Football : le Al-Ahly du Caire, un club mythique face à la violence

Soixante-treize morts et un millier de blessés. C'est le bilan provisoire du match qui a opposé le mercredi 1er février, dans le stade de Port-Saïd, les équipes égyptiennes du club Al-Masry SC et du célèbre  Al-Ahly du Caire, le club le plus titré d'Afrique qui vient de vivre une page sombre de son histoire.

« Il y a très peu de clubs dans le monde qui n'ont pas le droit de perdre un seul match, Al-Ahly en fait partie », déclarait il n'y a pas très longtemps Manuel José, l'entraîneur portugais de l'équipe depuis les années 2000. Cette affirmation du coach prouve à quel point le club cairote compte dans le paysage du football africain.

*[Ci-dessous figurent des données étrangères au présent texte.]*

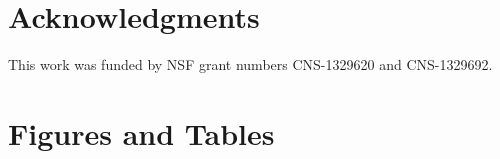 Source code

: \documentclass[12pt]{article}
\begin{document}


%
\section*{Acknowledgments}
%
This work was funded by NSF grant numbers CNS-1329620 and CNS-1329692.



%



%

\section*{Figures and Tables}

\end{document}
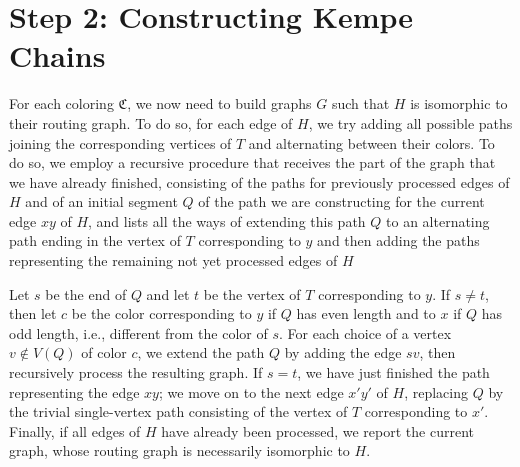 \section{Step 2: Constructing Kempe Chains}

For each coloring $\mathfrak{C}$, we now need to build graphs $G$ such that $H$ is isomorphic to their routing graph. 
To do so, for each edge of $H$, we try adding all possible paths joining the corresponding vertices of $T$
and alternating between their colors. To do so, we employ a recursive procedure that receives
the part of the graph that we have already finished, consisting of the paths for previously processed
edges of $H$ and of an initial segment $Q$ of the path we are constructing for the current edge $xy$ of $H$,
and lists all the ways of extending this path $Q$ to an alternating path ending in the vertex of $T$ corresponding
to $y$ and then adding the paths representing the remaining not yet processed edges of $H$

Let $s$ be the end of $Q$ and let $t$ be the vertex of $T$ corresponding to $y$. If $s \neq t$, then let $c$ be the color
corresponding to $y$ if $Q$ has even length and to $x$ if $Q$ has odd length, i.e., different from the color of $s$.
For each choice of a vertex $v\not\in V(Q)$ of color $c$, we extend the path $Q$ by adding the edge $sv$, then
recursively process the resulting graph. If $s=t$, we have just finished the path representing the edge $xy$;
we move on to the next edge $x'y'$ of $H$, replacing $Q$ by the trivial single-vertex path consisting of the vertex of $T$
corresponding to $x'$. Finally, if all edges of $H$ have already been processed, we report the current graph, whose
routing graph is necessarily isomorphic to $H$.

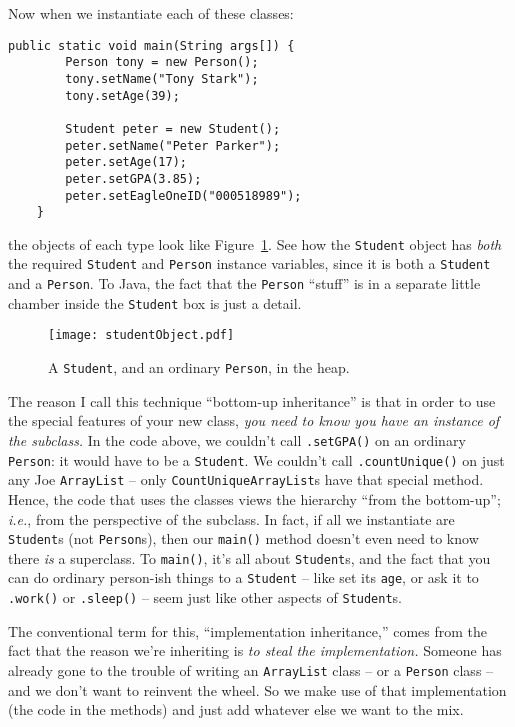 \begin{samepage}
Now when we instantiate each of these classes:

\begin{Verbatim}[fontsize=\footnotesize,samepage=true,frame=single]
    public static void main(String args[]) {
        Person tony = new Person();
        tony.setName("Tony Stark");
        tony.setAge(39);

        Student peter = new Student();
        peter.setName("Peter Parker");
        peter.setAge(17);
        peter.setGPA(3.85);
        peter.setEagleOneID("000518989");
    }
\end{Verbatim}
\end{samepage}

the objects of each type look like Figure~\ref{fig:studentObject}. See how the
\texttt{Student} object has \textit{both} the required \texttt{Student} and
\texttt{Person} instance variables, since it is both a \texttt{Student} and a
\texttt{Person}. To Java, the fact that the \texttt{Person} ``stuff'' is in a
separate little chamber inside the \texttt{Student} box is just a detail.

\begin{figure}
\centering
\texttt{[image: studentObject.pdf]}
\caption{A \texttt{Student}, and an ordinary \texttt{Person}, in the heap.}
\label{fig:studentObject}
\end{figure}

The reason I call this technique ``bottom-up inheritance'' is that in order to
use the special features of your new class, \textit{you need to know you have
an instance of the subclass.} In the code above, we couldn't call
\texttt{.setGPA()} on an ordinary \texttt{Person}: it would have to be a
\texttt{Student}. We couldn't call \texttt{.countUnique()} on just any Joe
\texttt{ArrayList} -- only \texttt{CountUniqueArrayList}s have that special
method. Hence, the code that uses the classes views the hierarchy ``from the
bottom-up''; \textit{i.e.}, from the perspective of the subclass. In fact, if
all we instantiate are \texttt{Student}s (not \texttt{Person}s), then our
\texttt{main()} method doesn't even need to know there \textit{is} a
superclass. To \texttt{main()}, it's all about \texttt{Student}s, and the fact
that you can do ordinary person-ish things to a \texttt{Student} -- like set
its \texttt{age}, or ask it to \texttt{.work()} or \texttt{.sleep()} -- seem
just like other aspects of \texttt{Student}s.

The conventional term for this, ``implementation inheritance,'' comes from the
fact that the reason we're inheriting is \textit{to steal the implementation.}
Someone has already gone to the trouble of writing an \texttt{ArrayList} class
-- or a \texttt{Person} class -- and we don't want to reinvent the wheel. So
we make use of that implementation (the code in the methods) and just add
whatever else we want to the mix.


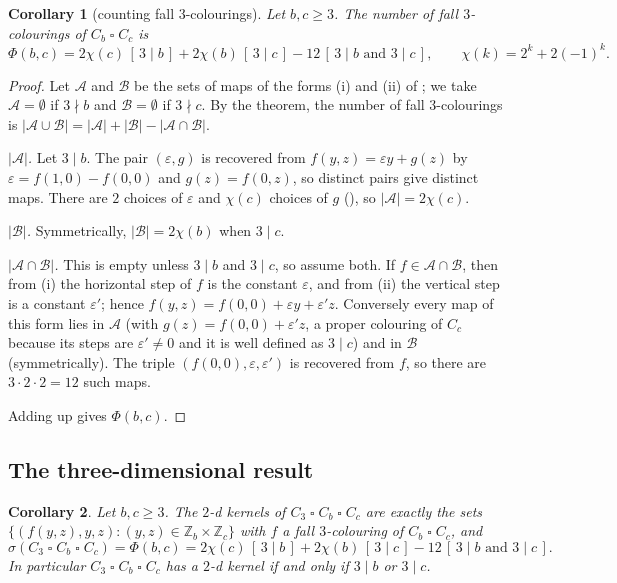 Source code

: \documentclass[11pt]{article}
\theoremstyle{plain}
\newtheorem{corollary}[corollary]{Corollary}
\theoremstyle{definition}
\theoremstyle{remark}
\newcommand{\Z}{\mathbb{Z}}
\newcommand{\T}{\mathbin{\square}}
\newcommand{\Iv}[1]{[\,#1\,]}
\begin{document}
\begin{corollary}[counting fall $3$-colourings]\label{cor:fall-count}
Let $b, c \ge 3$. The number of fall $3$-colourings of $C_b \T C_c$ is
\[
\Phi(b,c) = 2\chi(c)\,\Iv{3 \mid b} + 2\chi(b)\,\Iv{3 \mid c}
- 12\,\Iv{3 \mid b \text{ and } 3 \mid c}, \qquad \chi(k) = 2^k + 2(-1)^k .
\]
\end{corollary}

\begin{proof}
Let $\mathcal{A}$ and $\mathcal{B}$ be the sets of maps of the forms (i) and (ii) of
; we take $\mathcal{A} = \emptyset$ if $3 \nmid b$ and
$\mathcal{B} = \emptyset$ if $3 \nmid c$. By the theorem, the number of fall $3$-colourings is
$|\mathcal{A} \cup \mathcal{B}| = |\mathcal{A}| + |\mathcal{B}| - |\mathcal{A} \cap
\mathcal{B}|$.

\emph{$|\mathcal{A}|$.} Let $3 \mid b$. The pair $(\varepsilon, g)$ is recovered from
$f(y,z) = \varepsilon y + g(z)$ by $\varepsilon = f(1, 0) - f(0,0)$ and $g(z) = f(0, z)$, so
distinct pairs give distinct maps. There are $2$ choices of $\varepsilon$ and $\chi(c)$ choices
of $g$ (), so $|\mathcal{A}| = 2\chi(c)$.

\emph{$|\mathcal{B}|$.} Symmetrically, $|\mathcal{B}| = 2\chi(b)$ when $3 \mid c$.

\emph{$|\mathcal{A} \cap \mathcal{B}|$.} This is empty unless $3 \mid b$ and $3 \mid c$, so
assume both. If $f \in \mathcal{A} \cap \mathcal{B}$, then from (i) the horizontal step of $f$
is the constant $\varepsilon$, and from (ii) the vertical step is a constant $\varepsilon'$;
hence $f(y,z) = f(0,0) + \varepsilon y + \varepsilon' z$. Conversely every map of this form
lies in $\mathcal{A}$ (with $g(z) = f(0,0) + \varepsilon' z$, a proper colouring of $C_c$
because its steps are $\varepsilon' \ne 0$ and it is well defined as $3 \mid c$) and in
$\mathcal{B}$ (symmetrically). The triple $(f(0,0), \varepsilon, \varepsilon')$ is recovered
from $f$, so there are $3 \cdot 2 \cdot 2 = 12$ such maps.

Adding up gives $\Phi(b,c)$.
\end{proof}

\subsection{The three-dimensional result}

\begin{corollary}\label{cor:3d}
Let $b, c \ge 3$. The $2$-d kernels of $C_3 \T C_b \T C_c$ are exactly the sets
$\{(f(y,z), y, z) : (y,z) \in \Z_b \times \Z_c\}$ with $f$ a fall $3$-colouring of
$C_b \T C_c$, and
\[
\sigma(C_3 \T C_b \T C_c) = \Phi(b,c) = 2\chi(c)\,\Iv{3 \mid b} + 2\chi(b)\,\Iv{3 \mid c}
- 12\,\Iv{3 \mid b \text{ and } 3 \mid c} .
\]
In particular $C_3 \T C_b \T C_c$ has a $2$-d kernel if and only if $3 \mid b$ or $3 \mid c$.
\end{corollary}
\end{document}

Al-Ahly, qui signifie en arabe « le National » est fondé en 1907 par des étudiants patriotes égyptiens en lutte contre le colonisateur anglais. A l’époque, ils sont très engagés dans le combat contre le colonialisme. Très vite, l’équipe s’impose comme l’emblème de la liberté, à l’instar de son voisin, le Zamalek Sporting Club qui représente la bourgeoisie. En 1925, Al-Ahly devient une équipe totalement égyptienne et la carte de membre est uniquement attribuée au détenteur d’un passeport national.

Un palmarès énorme

Al-Ahly remporte sa première coupe d'Égypte en 1923 et compte dans ses rangs Mokhtar El-Tetch, l’un des meilleurs joueurs égyptiens de tous les temps qui a donné son nom au stade. Une enceinte devenue trop petite et qui ne peut plus accueillir les supporters.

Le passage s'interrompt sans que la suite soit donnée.